For years, a major impediment to the mainstream adoption of cryptocurrencies for daily transactions in the U.S. has been the tax treatment. Each micro-transaction, such as buying a coffee with crypto, is currently considered a “property disposition,” triggering a capital gains tax calculation. This burdensome requirement has stifled the growth of crypto as a viable payment method.

The Digital Asset PARITY Act directly addresses this by proposing a capital gains tax exemption for payments made using regulated, 1:1 USD-pegged stablecoins, provided the single transaction amount is under $200.

Crucially, this provision is designed specifically for “payment utility” rather than investment activities. The draft explicitly states that this tax-free safe harbor will not apply to other cryptocurrencies like Bitcoin or Ethereum, nor will it extend to brokers or dealers.

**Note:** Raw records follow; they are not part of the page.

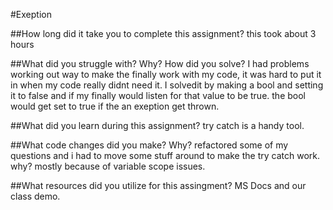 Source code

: #Exeption 

##How long did it take you to complete this assignment?
this took about 3 hours

##What did you struggle with? Why? How did you solve?
I had problems working out way to make the finally work with my code, it was hard to put it in when my code really didnt need it.
I solvedit by making a bool and setting it to false and if my finally would listen for that value to be true. the bool would get set to true if the an exeption get thrown. 

##What did you learn during this assignment?
try catch is a handy tool. 

##What code changes did you make? Why?
refactored some of my questions and i had to move some stuff around to make the try catch work. 
why? mostly because of variable scope issues. 

##What resources did you utilize for this assingment?
MS Docs and our class demo. 

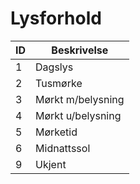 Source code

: # Lysforhold

| ID | Beskrivelse       |
|----|-------------------|
| 1  | Dagslys           |
| 2  | Tusmørke          |
| 3  | Mørkt m/belysning |
| 4  | Mørkt u/belysning |
| 5  | Mørketid          |
| 6  | Midnattssol       |
| 9  | Ukjent            | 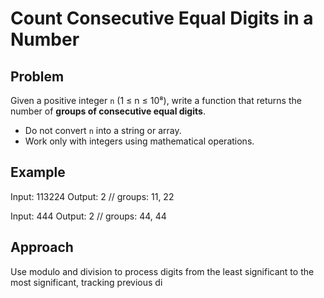 # Count Consecutive Equal Digits in a Number

## Problem
Given a positive integer `n` (1 ≤ n ≤ 10⁸), write a function that returns the number of **groups of consecutive equal digits**.

- Do not convert `n` into a string or array.
- Work only with integers using mathematical operations.

## Example
Input: 113224
Output: 2 // groups: 11, 22

Input: 444
Output: 2 // groups: 44, 44


## Approach
Use modulo and division to process digits from the least significant to the most significant, tracking previous di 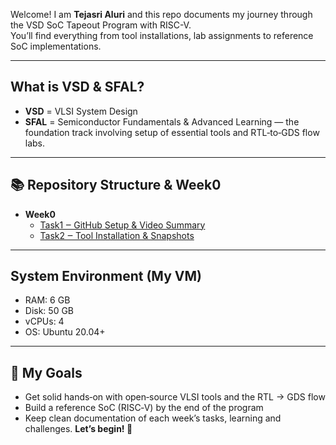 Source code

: Welcome! I am **Tejasri Aluri** and this repo documents my journey through the VSD SoC Tapeout Program with RISC-V.  
You’ll find everything from tool installations, lab assignments to reference SoC implementations.

---

## What is VSD & SFAL?

- **VSD** = VLSI System Design  
- **SFAL** = Semiconductor Fundamentals & Advanced Learning — the foundation track involving setup of essential tools and RTL‑to‑GDS flow labs.

---

## 📚 Repository Structure & Week0

- **Week0**
  - [Task1 ‒ GitHub Setup & Video Summary](./Week0/Task1_GitHubSetup/README.md)
  - [Task2 ‒ Tool Installation & Snapshots](./Week0/Task2_ToolInstallation/README.md)

---

## System Environment (My VM)

- RAM: 6 GB  
- Disk: 50 GB  
- vCPUs: 4  
- OS: Ubuntu 20.04+

---

## 🚀 My Goals

- Get solid hands‑on with open‑source VLSI tools and the RTL → GDS flow  
- Build a reference SoC (RISC‑V) by the end of the program  
- Keep clean documentation of each week’s tasks, learning and challenges.
**Let’s begin! 🚀**


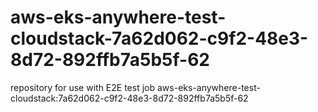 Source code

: # aws-eks-anywhere-test-cloudstack-7a62d062-c9f2-48e3-8d72-892ffb7a5b5f-62
repository for use with E2E test job aws-eks-anywhere-test-cloudstack:7a62d062-c9f2-48e3-8d72-892ffb7a5b5f-62
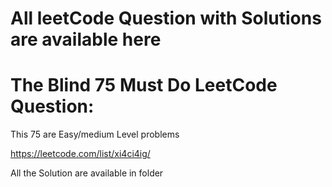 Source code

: # All leetCode Question with Solutions are available here


# The Blind 75 Must Do LeetCode Question:
This 75 are Easy/medium Level problems 

https://leetcode.com/list/xi4ci4ig/ 

All the Solution are available in folder
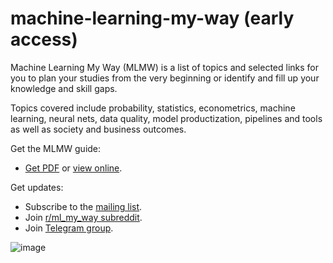 # machine-learning-my-way (early access)

Machine Learning My Way (MLMW) is a list of topics and selected links
for you to plan your studies from the very beginning or
identify and fill up your knowledge and skill gaps.

Topics covered include probability, statistics, econometrics, machine learning,
neural nets, data quality, model productization, pipelines and tools
as well as society and business outcomes.

Get the MLMW guide:

- [Get PDF](https://github.com/epogrebnyak/mlmw/blob/main/MLMW_Machine_Learning_My_Way_v0.7.0.pdf) or [view online](https://docs.google.com/document/d/e/2PACX-1vT9ZkQJDDimZuPgBb7_hUJ40lm8LhqzL45HwIcYRYHw0AQkwA7pcqg0AIE7Gwf3QpAnZ34-BrFrWovO/pub).

Get updates:

- Subscribe to the [mailing list](https://buttondown.email/mlmw).
- Join [r/ml_my_way subreddit](https://www.reddit.com/r/ml_my_way/).
- Join [Telegram group](https://t.me/ml_my_way).

![image](https://github.com/epogrebnyak/mlmw/assets/9265326/1a638942-5159-4231-8e38-f65a43aea0b8)
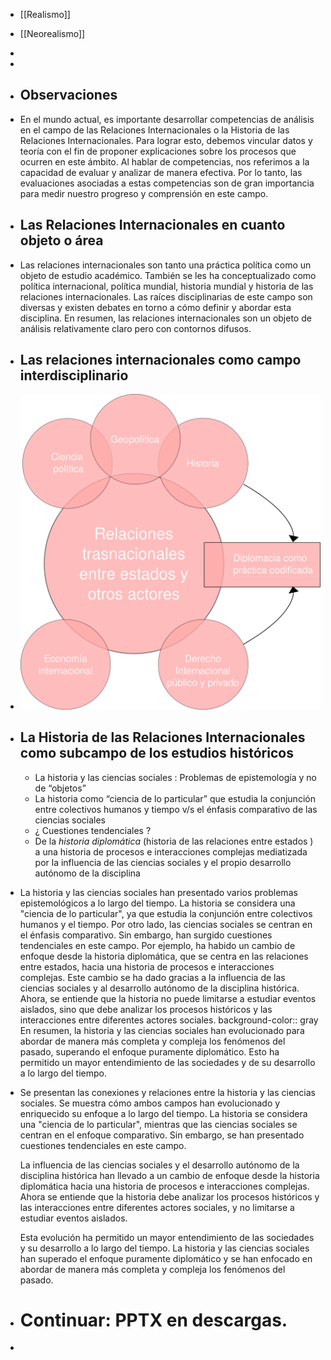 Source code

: - [[Realismo]]
- [[Neorealismo]]
-
-
- ## Observaciones
- En el mundo actual, es importante desarrollar competencias de análisis en el campo de las Relaciones Internacionales o la Historia de las Relaciones Internacionales. Para lograr esto, debemos vincular datos y teoría con el fin de proponer explicaciones sobre los procesos que ocurren en este ámbito. Al hablar de competencias, nos referimos a la capacidad de evaluar y analizar de manera efectiva. Por lo tanto, las evaluaciones asociadas a estas competencias son de gran importancia para medir nuestro progreso y comprensión en este campo.
- ## Las Relaciones Internacionales en cuanto objeto o área
- Las relaciones internacionales son tanto una práctica política como un objeto de estudio académico. También se les ha conceptualizado como política internacional, política mundial, historia mundial y historia de las relaciones internacionales. Las raíces disciplinarias de este campo son diversas y existen debates en torno a cómo definir y abordar esta disciplina. En resumen, las relaciones internacionales son un objeto de análisis relativamente claro pero con contornos difusos.
- ## Las relaciones internacionales como campo interdisciplinario
- ![bitmap.png](../assets/bitmap_1691955683580_0.png)
- ## La Historia de las Relaciones Internacionales como subcampo de los estudios históricos
	- La historia y las ciencias sociales : Problemas de epistemología y no de “objetos”
	- La historia como “ciencia de lo particular” que estudia la conjunción entre colectivos humanos y tiempo v/s el énfasis comparativo de las ciencias sociales
	- ¿ Cuestiones tendenciales ?
	- De la *historia diplomática* (historia de las relaciones entre estados ) a una historia de procesos  e interacciones complejas mediatizada por la influencia de las ciencias sociales y el propio desarrollo autónomo de la disciplina
- La historia y las ciencias sociales han presentado varios problemas epistemológicos a lo largo del tiempo. La historia se considera una "ciencia de lo particular", ya que estudia la conjunción entre colectivos humanos y el tiempo. Por otro lado, las ciencias sociales se centran en el énfasis comparativo. Sin embargo, han surgido cuestiones tendenciales en este campo. Por ejemplo, ha habido un cambio de enfoque desde la historia diplomática, que se centra en las relaciones entre estados, hacia una historia de procesos e interacciones complejas. Este cambio se ha dado gracias a la influencia de las ciencias sociales y al desarrollo autónomo de la disciplina histórica. Ahora, se entiende que la historia no puede limitarse a estudiar eventos aislados, sino que debe analizar los procesos históricos y las interacciones entre diferentes actores sociales.
  background-color:: gray
  En resumen, la historia y las ciencias sociales han evolucionado para abordar de manera más completa y compleja los fenómenos del pasado, superando el enfoque puramente diplomático. Esto ha permitido un mayor entendimiento de las sociedades y de su desarrollo a lo largo del tiempo.
- Se presentan las conexiones y relaciones entre la historia y las ciencias sociales. Se muestra cómo ambos campos han evolucionado y enriquecido su enfoque a lo largo del tiempo. La historia se considera una "ciencia de lo particular", mientras que las ciencias sociales se centran en el enfoque comparativo. Sin embargo, se han presentado cuestiones tendenciales en este campo.
  
  La influencia de las ciencias sociales y el desarrollo autónomo de la disciplina histórica han llevado a un cambio de enfoque desde la historia diplomática hacia una historia de procesos e interacciones complejas. Ahora se entiende que la historia debe analizar los procesos históricos y las interacciones entre diferentes actores sociales, y no limitarse a estudiar eventos aislados.
  
  Esta evolución ha permitido un mayor entendimiento de las sociedades y su desarrollo a lo largo del tiempo. La historia y las ciencias sociales han superado el enfoque puramente diplomático y se han enfocado en abordar de manera más completa y compleja los fenómenos del pasado.
- # Continuar: PPTX en descargas.
-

To qualify for this safe harbor, stablecoins must meet stringent criteria: they must be issued by institutions authorized under the “GENIUS Act,” be exclusively pegged to the U.S. dollar, and demonstrate price stability within 1% of $1 for at least 95% of trading days over the preceding 12 months.

Legislators are still deliberating whether to impose an annual total transaction cap to prevent potential abuse of this provision for tax evasion, as outlined in the draft.

Staking and Mining Rewards: A 5-Year Deferral Option

One of the most keenly watched aspects of the Digital Asset PARITY Act is its proposed solution for the taxation timing of mining and staking rewards. This issue has long been a source of significant political and practical contention within U.S. cryptocurrency tax policy.

Under existing guidance, reiterated by the U.S. Internal Revenue Service (IRS) during the Biden administration, mining and staking rewards are deemed taxable income at the moment of acquisition. This often forces investors to pay substantial taxes on assets they may not have yet liquidated, leading to widespread industry backlash.

In response, the Digital Asset PARITY Act introduces a pragmatic compromise: taxpayers would be permitted to defer reporting these rewards for five years. Upon the expiration of this deferral period, the rewards would be taxed as ordinary income based on their fair market value at that time.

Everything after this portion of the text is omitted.